Task requirements:
Copy each line below holding "decay".
=== Section Start ===
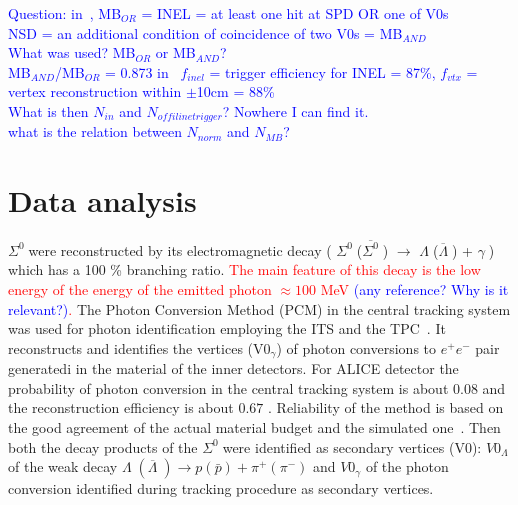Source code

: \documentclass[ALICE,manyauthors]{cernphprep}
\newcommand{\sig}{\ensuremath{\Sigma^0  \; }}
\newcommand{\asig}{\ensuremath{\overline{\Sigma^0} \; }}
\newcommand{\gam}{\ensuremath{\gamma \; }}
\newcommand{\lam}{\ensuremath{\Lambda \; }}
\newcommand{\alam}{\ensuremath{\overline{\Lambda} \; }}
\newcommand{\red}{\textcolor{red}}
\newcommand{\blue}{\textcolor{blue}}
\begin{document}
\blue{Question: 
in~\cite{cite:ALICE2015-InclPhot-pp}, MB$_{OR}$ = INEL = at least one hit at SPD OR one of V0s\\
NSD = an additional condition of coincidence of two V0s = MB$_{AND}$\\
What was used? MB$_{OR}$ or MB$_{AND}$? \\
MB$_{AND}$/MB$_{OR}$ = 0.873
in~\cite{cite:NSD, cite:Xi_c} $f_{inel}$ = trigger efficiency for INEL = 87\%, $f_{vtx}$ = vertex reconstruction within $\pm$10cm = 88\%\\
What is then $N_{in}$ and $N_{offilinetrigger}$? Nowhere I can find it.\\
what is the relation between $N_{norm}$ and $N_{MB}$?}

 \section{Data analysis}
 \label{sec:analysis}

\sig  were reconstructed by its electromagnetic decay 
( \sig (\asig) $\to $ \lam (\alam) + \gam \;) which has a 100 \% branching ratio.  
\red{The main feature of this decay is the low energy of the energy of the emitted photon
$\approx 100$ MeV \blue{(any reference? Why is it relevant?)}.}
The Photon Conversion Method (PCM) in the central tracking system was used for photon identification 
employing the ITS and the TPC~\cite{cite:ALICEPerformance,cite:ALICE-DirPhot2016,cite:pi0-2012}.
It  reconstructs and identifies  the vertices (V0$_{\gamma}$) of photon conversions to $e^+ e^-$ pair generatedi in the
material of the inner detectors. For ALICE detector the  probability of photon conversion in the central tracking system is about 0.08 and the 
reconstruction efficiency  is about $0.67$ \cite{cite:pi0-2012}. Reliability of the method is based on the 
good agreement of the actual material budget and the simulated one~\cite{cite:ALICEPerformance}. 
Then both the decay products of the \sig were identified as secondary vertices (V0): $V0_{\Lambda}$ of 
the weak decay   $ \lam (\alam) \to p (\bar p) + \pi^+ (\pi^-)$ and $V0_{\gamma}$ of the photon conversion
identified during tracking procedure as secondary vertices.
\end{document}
=== Section End ===
=== Section Start ===
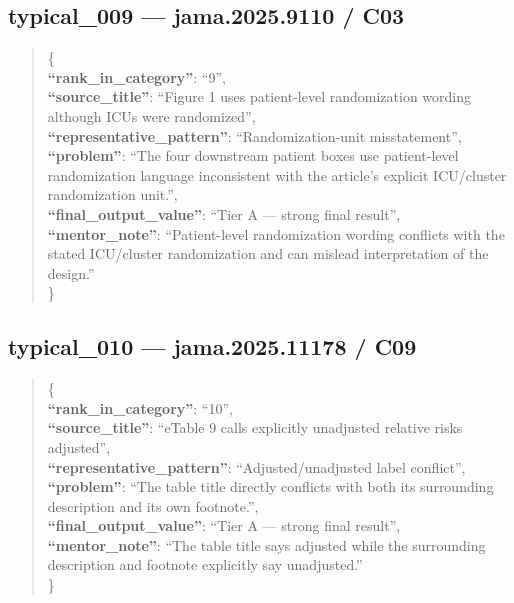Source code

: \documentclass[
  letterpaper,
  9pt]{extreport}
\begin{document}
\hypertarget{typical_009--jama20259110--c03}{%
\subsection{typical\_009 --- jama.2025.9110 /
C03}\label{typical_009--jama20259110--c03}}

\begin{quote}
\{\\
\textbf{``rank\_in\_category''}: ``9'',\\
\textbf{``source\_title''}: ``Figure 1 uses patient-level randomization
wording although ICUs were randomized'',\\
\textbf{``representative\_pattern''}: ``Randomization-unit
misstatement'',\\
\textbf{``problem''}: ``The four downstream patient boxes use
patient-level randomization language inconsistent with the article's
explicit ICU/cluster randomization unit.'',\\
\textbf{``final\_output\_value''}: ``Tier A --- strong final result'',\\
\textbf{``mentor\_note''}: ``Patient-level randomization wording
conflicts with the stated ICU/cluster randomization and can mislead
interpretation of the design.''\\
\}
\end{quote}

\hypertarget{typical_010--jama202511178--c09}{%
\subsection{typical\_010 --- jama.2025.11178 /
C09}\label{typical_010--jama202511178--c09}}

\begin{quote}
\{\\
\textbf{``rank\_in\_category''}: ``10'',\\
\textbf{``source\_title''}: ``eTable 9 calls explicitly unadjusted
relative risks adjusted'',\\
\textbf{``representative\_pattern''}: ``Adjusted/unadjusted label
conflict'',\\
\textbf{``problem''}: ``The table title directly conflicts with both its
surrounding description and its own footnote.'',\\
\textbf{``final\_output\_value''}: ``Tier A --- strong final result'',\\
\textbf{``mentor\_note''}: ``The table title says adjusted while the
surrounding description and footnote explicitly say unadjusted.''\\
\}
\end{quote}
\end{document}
=== Section End ===
Task answer:
\sig  were reconstructed by its electromagnetic decay 
\red{The main feature of this decay is the low energy of the energy of the emitted photon
Then both the decay products of the \sig were identified as secondary vertices (V0): $V0_{\Lambda}$ of 
the weak decay   $ \lam (\alam) \to p (\bar p) + \pi^+ (\pi^-)$ and $V0_{\gamma}$ of the photon conversion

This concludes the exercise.